Hij was even bij zijn moeder langsgeweest die tien kilometer verderop woonde, nog steeds in het huis waarin hij zelf geboren was. Er was niets veranderd: hetzelfde behang, dezelfde meubels, dezelfde gordijnen. ‘De kinderen zie ik zo weinig,’ had ze gezegd. ‘Ik ook.’ Toen hij wegging vroeg ze hem de groeten te doen aan Lenie.
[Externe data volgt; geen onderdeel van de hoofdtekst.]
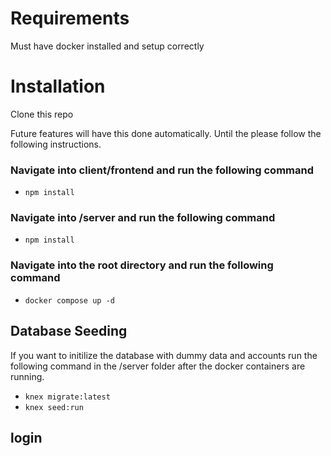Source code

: # Requirements
Must have docker installed and setup correctly


# Installation

Clone this repo

Future features will have this done automatically. Until the please follow the following instructions.

### Navigate into client/frontend and run the following command

 - `npm install`

### Navigate into /server and run the following command

- `npm install`

### Navigate into the root directory and run the following command

- `docker compose up -d`


## Database Seeding
If you want to initilize the database with dummy data and accounts run the following command in the /server folder after the docker containers are running.

- `knex migrate:latest`
- `knex seed:run`


## login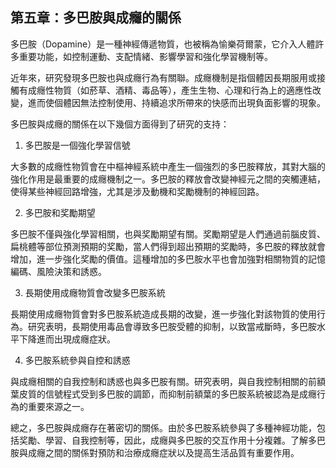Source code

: ## 第五章：多巴胺與成癮的關係

多巴胺（Dopamine）是一種神經傳遞物質，也被稱為愉樂荷爾蒙，它介入人體許多重要功能，如控制運動、支配情緒、影響學習和強化學習機制等。

近年來，研究發現多巴胺也與成癮行為有關聯。成癮機制是指個體因長期服用或接觸有成癮性物質（如菸草、酒精、毒品等），產生生物、心理和行為上的適應性改變，進而使個體因無法控制使用、持續追求所帶來的快感而出現負面影響的現象。

多巴胺與成癮的關係在以下幾個方面得到了研究的支持：

1. 多巴胺是一個強化學習信號

大多數的成癮性物質會在中樞神經系統中產生一個強烈的多巴胺釋放，其對大腦的強化作用是最重要的成癮機制之一。多巴胺的釋放會改變神經元之間的突觸連結，使得某些神經回路增強，尤其是涉及動機和奖勵機制的神經回路。

2. 多巴胺和奖勵期望

多巴胺不僅與強化學習相關，也與奖勵期望有關。奖勵期望是人們通過前腦皮質、扁桃體等部位預測預期的奖勵，當人們得到超出預期的奖勵時，多巴胺的釋放就會增加，進一步強化奖勵的價值。這種增加的多巴胺水平也會加強對相關物質的記憶編碼、風險決策和誘惑。

3.  長期使用成癮物質會改變多巴胺系統

長期使用成癮物質會對多巴胺系統造成長期的改變，進一步強化對該物質的使用行為。研究表明，長期使用毒品會導致多巴胺受體的抑制，以致當戒斷時，多巴胺水平下降進而出現成癮症狀。

4.  多巴胺系統參與自控和誘惑

與成癮相關的自我控制和誘惑也與多巴胺有關。研究表明，與自我控制相關的前額葉皮質的信號程式受到多巴胺的調節，而抑制前額葉的多巴胺系統被認為是成癮行為的重要來源之一。

總之，多巴胺與成癮存在著密切的關係。由於多巴胺系統參與了多種神經功能，包括奖勵、學習、自我控制等，因此，成癮與多巴胺的交互作用十分複雜。了解多巴胺與成癮之間的關係對預防和治療成癮症狀以及提高生活品質有重要作用。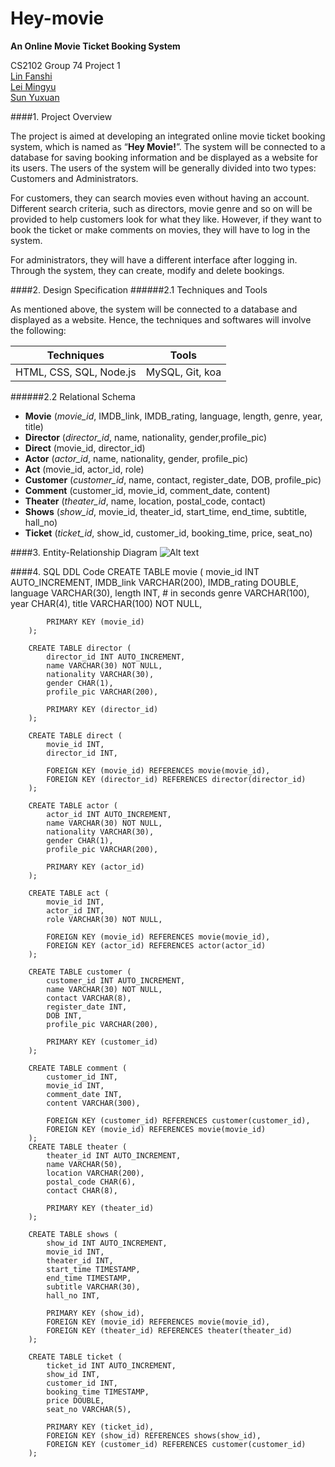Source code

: Hey-movie
=========
**An Online Movie Ticket Booking System**

CS2102 Group 74 Project 1  
[Lin Fanshi](https://github.com/fanshicomic)  
[Lei Mingyu](https://github.com/lozy219)  
[Sun Yuxuan](https://github.com/VIN-S)  


####1. Project Overview

The project is aimed at developing an integrated online movie ticket booking system, which is named as “**Hey Movie!**”. The system will be connected to a database for saving booking information and be displayed as a website for its users. The users of the system will be generally divided into two types: Customers and Administrators.

For customers, they can search movies even without having an account. Different search criteria, such as directors, movie genre and so on will be provided to help customers look for what they like. However, if they want to book the ticket or make comments on movies, they will have to log in the system. 

For administrators, they will have a different interface after logging in. Through the system, they can create, modify and delete bookings.


####2. Design Specification
######2.1 Techniques and Tools 

As mentioned above, the system will be connected to a database and displayed as a website. Hence, the techniques and softwares will involve the following:

Techniques              | Tools           | 
----------------------- | --------------- | 
HTML, CSS, SQL, Node.js | MySQL, Git, koa |

######2.2 Relational Schema

* **Movie** (*movie_id*, IMDB_link, IMDB_rating, language, length, genre, year, title)
* **Director** (*director_id*, name, nationality, gender,profile_pic)
* **Direct** (movie_id, director_id)
* **Actor** (*actor_id*, name, nationality, gender, profile_pic)
* **Act** (movie_id, actor_id, role)
* **Customer** (*customer_id*, name, contact, register_date, DOB, profile_pic)
* **Comment** (customer_id, movie_id, comment_date, content)
* **Theater** (*theater_id*, name, location, postal_code, contact)
* **Shows** (*show_id*, movie_id, theater_id, start_time, end_time, subtitle, hall_no)
* **Ticket** (*ticket_id*, show_id, customer_id, booking_time, price, seat_no)



####3. Entity-Relationship Diagram
![Alt text](http://oi59.tinypic.com/167p954.jpg "ER diagram")



####4. SQL DDL Code
      CREATE TABLE movie (
			movie_id INT AUTO_INCREMENT, 
			IMDB_link VARCHAR(200),
			IMDB_rating DOUBLE,
			language VARCHAR(30),
			length INT, # in seconds
			genre VARCHAR(100),
			year CHAR(4),
			title VARCHAR(100) NOT NULL,

			PRIMARY KEY (movie_id)
		);

		CREATE TABLE director (
			director_id INT AUTO_INCREMENT,
			name VARCHAR(30) NOT NULL,
			nationality VARCHAR(30),
			gender CHAR(1),
			profile_pic VARCHAR(200),

			PRIMARY KEY (director_id)
		);

		CREATE TABLE direct (
			movie_id INT,
			director_id INT,

			FOREIGN KEY (movie_id) REFERENCES movie(movie_id),
			FOREIGN KEY (director_id) REFERENCES director(director_id)
		);

		CREATE TABLE actor (
			actor_id INT AUTO_INCREMENT,
			name VARCHAR(30) NOT NULL,
			nationality VARCHAR(30),
			gender CHAR(1),
			profile_pic VARCHAR(200),

			PRIMARY KEY (actor_id)
		);

		CREATE TABLE act (
			movie_id INT,
			actor_id INT,
			role VARCHAR(30) NOT NULL,

			FOREIGN KEY (movie_id) REFERENCES movie(movie_id),
			FOREIGN KEY (actor_id) REFERENCES actor(actor_id)
		);

		CREATE TABLE customer (
			customer_id INT AUTO_INCREMENT,
			name VARCHAR(30) NOT NULL,
			contact VARCHAR(8),
			register_date INT,
			DOB INT,
			profile_pic VARCHAR(200),

			PRIMARY KEY (customer_id)
		); 

		CREATE TABLE comment (
			customer_id INT,
			movie_id INT,
			comment_date INT,
			content VARCHAR(300),

			FOREIGN KEY (customer_id) REFERENCES customer(customer_id),
			FOREIGN KEY (movie_id) REFERENCES movie(movie_id)
		);
		CREATE TABLE theater (
			theater_id INT AUTO_INCREMENT,
			name VARCHAR(50),
			location VARCHAR(200),
			postal_code CHAR(6),
			contact CHAR(8),

			PRIMARY KEY (theater_id)
		);

		CREATE TABLE shows (
			show_id INT AUTO_INCREMENT,
			movie_id INT,
			theater_id INT,
			start_time TIMESTAMP,
			end_time TIMESTAMP,
			subtitle VARCHAR(30),
			hall_no INT,

			PRIMARY KEY (show_id),
			FOREIGN KEY (movie_id) REFERENCES movie(movie_id),
			FOREIGN KEY (theater_id) REFERENCES theater(theater_id)
		);

		CREATE TABLE ticket (
			ticket_id INT AUTO_INCREMENT,
			show_id INT,
			customer_id INT,
			booking_time TIMESTAMP,
			price DOUBLE,
			seat_no VARCHAR(5),

			PRIMARY KEY (ticket_id),
			FOREIGN KEY (show_id) REFERENCES shows(show_id),
			FOREIGN KEY (customer_id) REFERENCES customer(customer_id)
		);
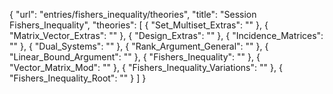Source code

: {
    "url": "entries/fishers_inequality/theories",
    "title": "Session Fishers_Inequality",
    "theories": [
        {
            "Set_Multiset_Extras": ""
        },
        {
            "Matrix_Vector_Extras": ""
        },
        {
            "Design_Extras": ""
        },
        {
            "Incidence_Matrices": ""
        },
        {
            "Dual_Systems": ""
        },
        {
            "Rank_Argument_General": ""
        },
        {
            "Linear_Bound_Argument": ""
        },
        {
            "Fishers_Inequality": ""
        },
        {
            "Vector_Matrix_Mod": ""
        },
        {
            "Fishers_Inequality_Variations": ""
        },
        {
            "Fishers_Inequality_Root": ""
        }
    ]
}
Hij zat nu naar het nieuws van tien uur te kijken en zag de beelden uit een ver land: de huilende kinderen, de gelooide, droevige gezichten van een paar bejaarden, de granaten, de kogelgaten, het bloed op het asfalt, de doden, de armzalige kruisen op het kerkhof, de zwartgeblakerde gebouwen, de kogelgaten, de vrouwen die met tranen in hun ogen vertelden dat ze verkracht waren door soldaten, en hij begreep het allemaal. Hij wist het al voordat hij het gezien had.